- Exercise brief
Pull out every line of the listing below where "kernel" appears.

- Records to process
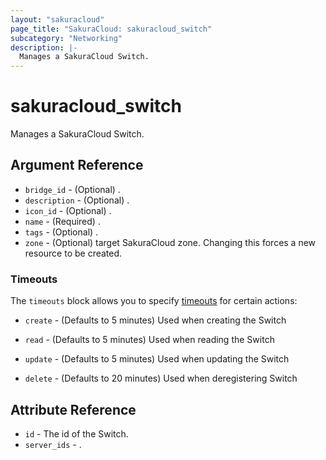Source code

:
 ```yaml
---
layout: "sakuracloud"
page_title: "SakuraCloud: sakuracloud_switch"
subcategory: "Networking"
description: |-
  Manages a SakuraCloud Switch.
---
```


# sakuracloud_switch

Manages a SakuraCloud Switch.

## Argument Reference

* `bridge_id` - (Optional) .
* `description` - (Optional) .
* `icon_id` - (Optional) .
* `name` - (Required) .
* `tags` - (Optional) .
* `zone` - (Optional) target SakuraCloud zone. Changing this forces a new resource to be created.



### Timeouts

The `timeouts` block allows you to specify [timeouts](https://www.terraform.io/docs/configuration/resources.html#timeouts) for certain actions:

* `create` - (Defaults to 5 minutes) Used when creating the Switch

* `read` -   (Defaults to 5 minutes) Used when reading the Switch

* `update` - (Defaults to 5 minutes) Used when updating the Switch

* `delete` - (Defaults to 20 minutes) Used when deregistering Switch



## Attribute Reference

* `id` - The id of the Switch.
* `server_ids` - .




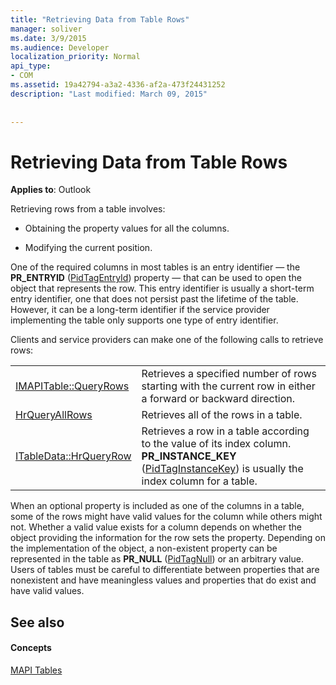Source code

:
 ```yaml
---
title: "Retrieving Data from Table Rows"
manager: soliver
ms.date: 3/9/2015
ms.audience: Developer
localization_priority: Normal
api_type:
- COM
ms.assetid: 19a42794-a3a2-4336-af2a-473f24431252
description: "Last modified: March 09, 2015"
 
 
---
```


# Retrieving Data from Table Rows

  
  
**Applies to**: Outlook 
  
Retrieving rows from a table involves:
  
- Obtaining the property values for all the columns.
    
- Modifying the current position.
    
One of the required columns in most tables is an entry identifier — the **PR_ENTRYID** ([PidTagEntryId](pidtagentryid-canonical-property.md)) property — that can be used to open the object that represents the row. This entry identifier is usually a short-term entry identifier, one that does not persist past the lifetime of the table. However, it can be a long-term identifier if the service provider implementing the table only supports one type of entry identifier.
  
Clients and service providers can make one of the following calls to retrieve rows:
  
|||
|:-----|:-----|
|[IMAPITable::QueryRows](imapitable-queryrows.md) <br/> |Retrieves a specified number of rows starting with the current row in either a forward or backward direction.  <br/> |
|[HrQueryAllRows](hrqueryallrows.md) <br/> |Retrieves all of the rows in a table.  <br/> |
|[ITableData::HrQueryRow](itabledata-hrqueryrow.md) <br/> |Retrieves a row in a table according to the value of its index column. **PR_INSTANCE_KEY** ([PidTagInstanceKey](pidtaginstancekey-canonical-property.md)) is usually the index column for a table.  <br/> |
   
When an optional property is included as one of the columns in a table, some of the rows might have valid values for the column while others might not. Whether a valid value exists for a column depends on whether the object providing the information for the row sets the property. Depending on the implementation of the object, a non-existent property can be represented in the table as **PR_NULL** ([PidTagNull](pidtagnull-canonical-property.md)) or an arbitrary value. Users of tables must be careful to differentiate between properties that are nonexistent and have meaningless values and properties that do exist and have valid values. 
  
## See also

#### Concepts

[MAPI Tables](mapi-tables.md)

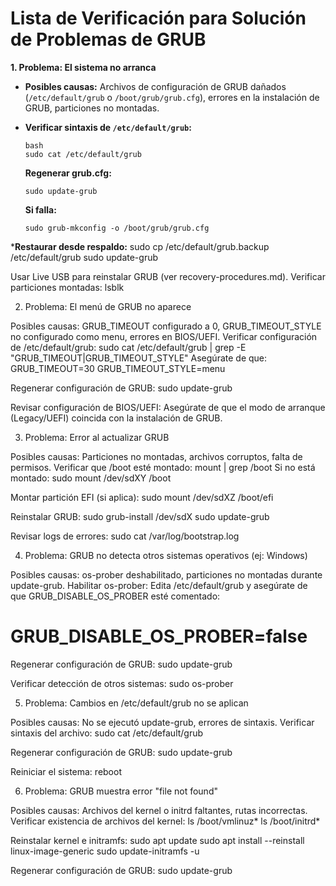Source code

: # Lista de Verificación para Solución de Problemas de GRUB

**1. Problema: El sistema no arranca**
- **Posibles causas:** Archivos de configuración de GRUB dañados (`/etc/default/grub` o `/boot/grub/grub.cfg`), errores en la instalación de GRUB, particiones no montadas.
- **Verificar sintaxis de `/etc/default/grub`:**
  ```
  bash
  sudo cat /etc/default/grub
  ```

  **Regenerar grub.cfg:**
   ```
   sudo update-grub
   ```
   **Si falla:**
   ```
   sudo grub-mkconfig -o /boot/grub/grub.cfg
   ```
***Restaurar desde respaldo:**
sudo cp /etc/default/grub.backup /etc/default/grub
sudo update-grub

Usar Live USB para reinstalar GRUB (ver recovery-procedures.md).
Verificar particiones montadas:
lsblk


2. Problema: El menú de GRUB no aparece

Posibles causas: GRUB_TIMEOUT configurado a 0, GRUB_TIMEOUT_STYLE no configurado como menu, errores en BIOS/UEFI.
Verificar configuración de /etc/default/grub:
sudo cat /etc/default/grub | grep -E "GRUB_TIMEOUT|GRUB_TIMEOUT_STYLE"
Asegúrate de que:
GRUB_TIMEOUT=30
GRUB_TIMEOUT_STYLE=menu

Regenerar configuración de GRUB:
sudo update-grub

Revisar configuración de BIOS/UEFI: Asegúrate de que el modo de arranque (Legacy/UEFI) coincida con la instalación de GRUB.

3. Problema: Error al actualizar GRUB

Posibles causas: Particiones no montadas, archivos corruptos, falta de permisos.
Verificar que /boot esté montado:
mount | grep /boot
Si no está montado:
sudo mount /dev/sdXY /boot

Montar partición EFI (si aplica):
sudo mount /dev/sdXZ /boot/efi

Reinstalar GRUB:
sudo grub-install /dev/sdX
sudo update-grub

Revisar logs de errores:
sudo cat /var/log/bootstrap.log


4. Problema: GRUB no detecta otros sistemas operativos (ej: Windows)

Posibles causas: os-prober deshabilitado, particiones no montadas durante update-grub.
Habilitar os-prober: Edita /etc/default/grub y asegúrate de que GRUB_DISABLE_OS_PROBER esté comentado:
# GRUB_DISABLE_OS_PROBER=false

Regenerar configuración de GRUB:
sudo update-grub

Verificar detección de otros sistemas:
sudo os-prober


5. Problema: Cambios en /etc/default/grub no se aplican

Posibles causas: No se ejecutó update-grub, errores de sintaxis.
Verificar sintaxis del archivo:
sudo cat /etc/default/grub

Regenerar configuración de GRUB:
sudo update-grub

Reiniciar el sistema:
reboot


6. Problema: GRUB muestra error "file not found"

Posibles causas: Archivos del kernel o initrd faltantes, rutas incorrectas.
Verificar existencia de archivos del kernel:
ls /boot/vmlinuz*
ls /boot/initrd*

Reinstalar kernel e initramfs:
sudo apt update
sudo apt install --reinstall linux-image-generic
sudo update-initramfs -u

Regenerar configuración de GRUB:
sudo update-grub
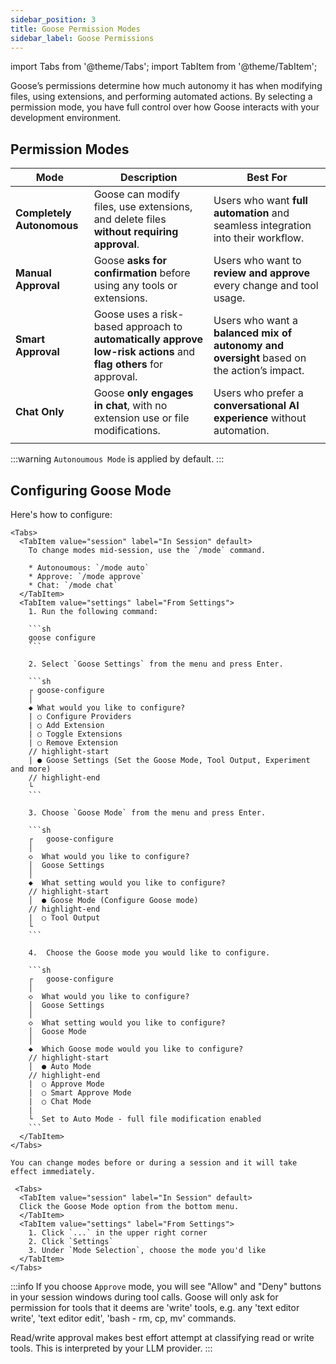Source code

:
 ```yaml
---
sidebar_position: 3
title: Goose Permission Modes
sidebar_label: Goose Permissions
---
```


import Tabs from '@theme/Tabs';
import TabItem from '@theme/TabItem';

Goose’s permissions determine how much autonomy it has when modifying files, using extensions, and performing automated actions. By selecting a permission mode, you have full control over how Goose interacts with your development environment.

## Permission Modes

| Mode               | Description                                                                                           | Best For                                                                                   |
|--------------------|-------------------------------------------------------------------------------------------------------|--------------------------------------------------------------------------------------------|
| **Completely Autonomous**           | Goose can modify files, use extensions, and delete files **without requiring approval**.              | Users who want **full automation** and seamless integration into their workflow.           |
| **Manual Approval**| Goose **asks for confirmation** before using any tools or extensions.                                 | Users who want to **review and approve** every change and tool usage.                      |
| **Smart Approval** | Goose uses a risk-based approach to **automatically approve low-risk actions** and **flag others** for approval. | Users who want a **balanced mix of autonomy and oversight** based on the action’s impact. |
| **Chat Only**      | Goose **only engages in chat**, with no extension use or file modifications.                          | Users who prefer a **conversational AI experience** without automation.                    |
       |

:::warning
`Autonoumous Mode` is applied by default.
:::

## Configuring Goose Mode

Here's how to configure:

<Tabs groupId="interface">
  <TabItem value="cli" label="Goose CLI" default>

    <Tabs>
      <TabItem value="session" label="In Session" default>
        To change modes mid-session, use the `/mode` command.

        * Autonoumous: `/mode auto`
        * Approve: `/mode approve`
        * Chat: `/mode chat`     
      </TabItem>
      <TabItem value="settings" label="From Settings">
        1. Run the following command:

        ```sh
        goose configure
        ```

        2. Select `Goose Settings` from the menu and press Enter.

        ```sh
        ┌ goose-configure
        │
        ◆ What would you like to configure?
        | ○ Configure Providers
        | ○ Add Extension
        | ○ Toggle Extensions
        | ○ Remove Extension
        // highlight-start
        | ● Goose Settings (Set the Goose Mode, Tool Output, Experiment and more)
        // highlight-end
        └
        ```

        3. Choose `Goose Mode` from the menu and press Enter.

        ```sh
        ┌   goose-configure
        │
        ◇  What would you like to configure?
        │  Goose Settings
        │
        ◆  What setting would you like to configure?
        // highlight-start
        │  ● Goose Mode (Configure Goose mode)
        // highlight-end
        |  ○ Tool Output
        └
        ```

        4.  Choose the Goose mode you would like to configure.

        ```sh
        ┌   goose-configure
        │
        ◇  What would you like to configure?
        │  Goose Settings
        │
        ◇  What setting would you like to configure?
        │  Goose Mode
        │
        ◆  Which Goose mode would you like to configure?
        // highlight-start
        │  ● Auto Mode
        // highlight-end
        |  ○ Approve Mode
        |  ○ Smart Approve Mode    
        |  ○ Chat Mode
        |
        └  Set to Auto Mode - full file modification enabled
        ```     
      </TabItem>
    </Tabs>
  </TabItem>
  <TabItem value="ui" label="Goose Desktop">

    You can change modes before or during a session and it will take effect immediately.

     <Tabs>
      <TabItem value="session" label="In Session" default>
      Click the Goose Mode option from the bottom menu. 
      </TabItem>
      <TabItem value="settings" label="From Settings">
        1. Click `...` in the upper right corner
        2. Click `Settings`
        3. Under `Mode Selection`, choose the mode you'd like
      </TabItem>
    </Tabs>   
  </TabItem>
</Tabs>

  :::info
  If you choose `Approve` mode, you will see "Allow" and "Deny" buttons in your session windows during tool calls. 
  Goose will only ask for permission for tools that it deems are 'write' tools, e.g. any 'text editor write', 'text editor edit', 'bash - rm, cp, mv' commands. 
  
  Read/write approval makes best effort attempt at classifying read or write tools. This is interpreted by your LLM provider. 
  :::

- Your solution
Posibles causas: Archivos del kernel o initrd faltantes, rutas incorrectas.
Verificar existencia de archivos del kernel:
Reinstalar kernel e initramfs:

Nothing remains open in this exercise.